## [Collected data entries]
'''
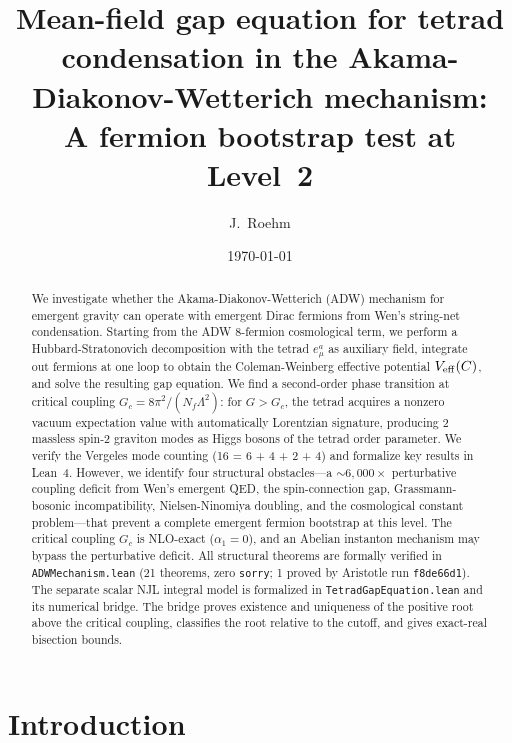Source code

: \documentclass[aps,prd,twocolumn,superscriptaddress,nofootinbib]{revtex4-2}
\begin{document}
\title{Mean-field gap equation for tetrad condensation in the Akama-Diakonov-Wetterich mechanism: \\
A fermion bootstrap test at Level~2}

\author{J.~Roehm}

\date{\today}

\begin{abstract}
We investigate whether the Akama-Diakonov-Wetterich (ADW) mechanism for
emergent gravity can operate with emergent Dirac fermions from Wen's
string-net condensation. Starting from the ADW 8-fermion cosmological
term, we perform a Hubbard-Stratonovich decomposition with the tetrad
$e^a_\mu$ as auxiliary field, integrate out fermions at one loop to
obtain the Coleman-Weinberg effective potential $V_{\rm eff}(C)$, and
solve the resulting gap equation. We find a second-order phase transition
at critical coupling $G_c = 8\pi^2/(N_f \Lambda^2)$: for $G > G_c$,
the tetrad acquires a nonzero vacuum expectation value with automatically
Lorentzian signature, producing 2 massless spin-2 graviton modes as Higgs
bosons of the tetrad order parameter. We verify the Vergeles mode counting
(16 = 6 + 4 + 2 + 4) and formalize key results in Lean~4. However, we
identify four structural obstacles---a ${\sim}6{,}000\times$ perturbative coupling
deficit from Wen's emergent QED, the spin-connection gap, Grassmann-bosonic
incompatibility, Nielsen-Ninomiya doubling, and the cosmological constant
problem---that prevent a complete emergent fermion bootstrap at this level.
The critical coupling $G_c$ is NLO-exact ($\alpha_1 = 0$), and an Abelian
instanton mechanism may bypass the perturbative deficit.
All structural theorems are formally verified in \texttt{ADWMechanism.lean}
(21 theorems, zero \texttt{sorry}; 1 proved by Aristotle run \texttt{f8de66d1}).
The separate scalar NJL integral model is formalized in
\texttt{TetradGapEquation.lean} and its numerical bridge. The bridge proves
existence and uniqueness of the positive root above the critical coupling,
classifies the root relative to the cutoff, and gives exact-real
bisection bounds.
\end{abstract}

\maketitle

\section{Introduction}
\end{document}
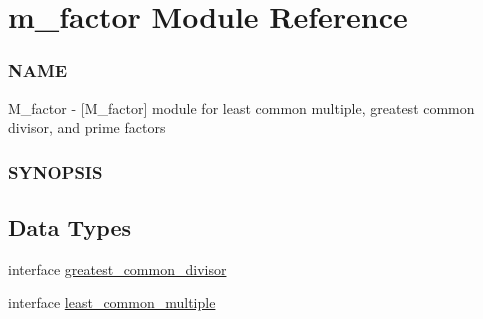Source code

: \hypertarget{namespacem__factor}{}\section{m\+\_\+factor Module Reference}
\label{namespacem__factor}


\subsubsection*{N\+A\+ME}

M\+\_\+factor -\/ \mbox{[}M\+\_\+factor\mbox{]} module for least common multiple, greatest common divisor, and prime factors \subsubsection*{S\+Y\+N\+O\+P\+S\+IS} 


\subsection*{Data Types}
\begin{DoxyCompactItemize}
\item 
interface \hyperlink{interfacem__factor_1_1greatest__common__divisor}{greatest\+\_\+common\+\_\+divisor}
\item 
interface \hyperlink{interfacem__factor_1_1least__common__multiple}{least\+\_\+common\+\_\+multiple}
\end{DoxyCompactItemize}
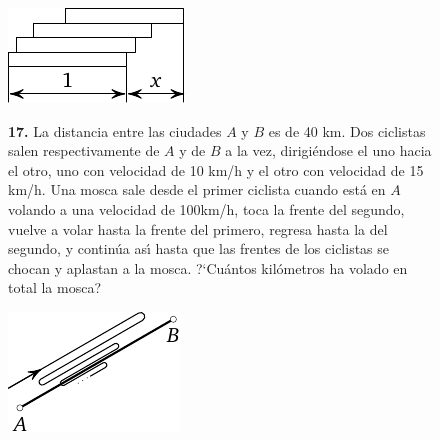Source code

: \documentclass[12pt]{article}  %
\begin{document}
\begin{figure}[h!]
\centering
\footnotesize
\includegraphics[scale=1]{taskbook-97}
\end{figure}
\begin{figure}[h]
\begin{minipage}[c][][c]{0.7 \textwidth}

\newpage
{\bf 17.} La distancia entre las ciudades $A$ y $B$ es de 40 km. Dos ciclistas salen respectivamente de $A$ y de $B$ 
a la vez, dirigi\'endose el uno hacia el otro, uno con velocidad de 10 km/h y el otro con velocidad de 15 km/h. 
Una mosca sale desde el primer ciclista cuando est\'a en $A$ volando a una velocidad de 100km/h, toca la frente del 
segundo, vuelve a volar hasta la frente del primero, regresa hasta la del segundo, y contin\'ua as\'{\i} hasta que las 
frentes de los ciclistas se chocan y aplastan a la mosca.
?`Cu\'antos kil\'ometros ha volado en total la mosca?
\end{minipage}
\hfill
\begin{minipage}[c]{0.2 \textwidth}
\includegraphics[scale=1]{taskbook-1}
\end{minipage}
\end{figure}

\end{document}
'''
## [Task to carry out]
Please count the lines above that hold the string "greatest" and reply with the number alone.

## [Reply to the task]
2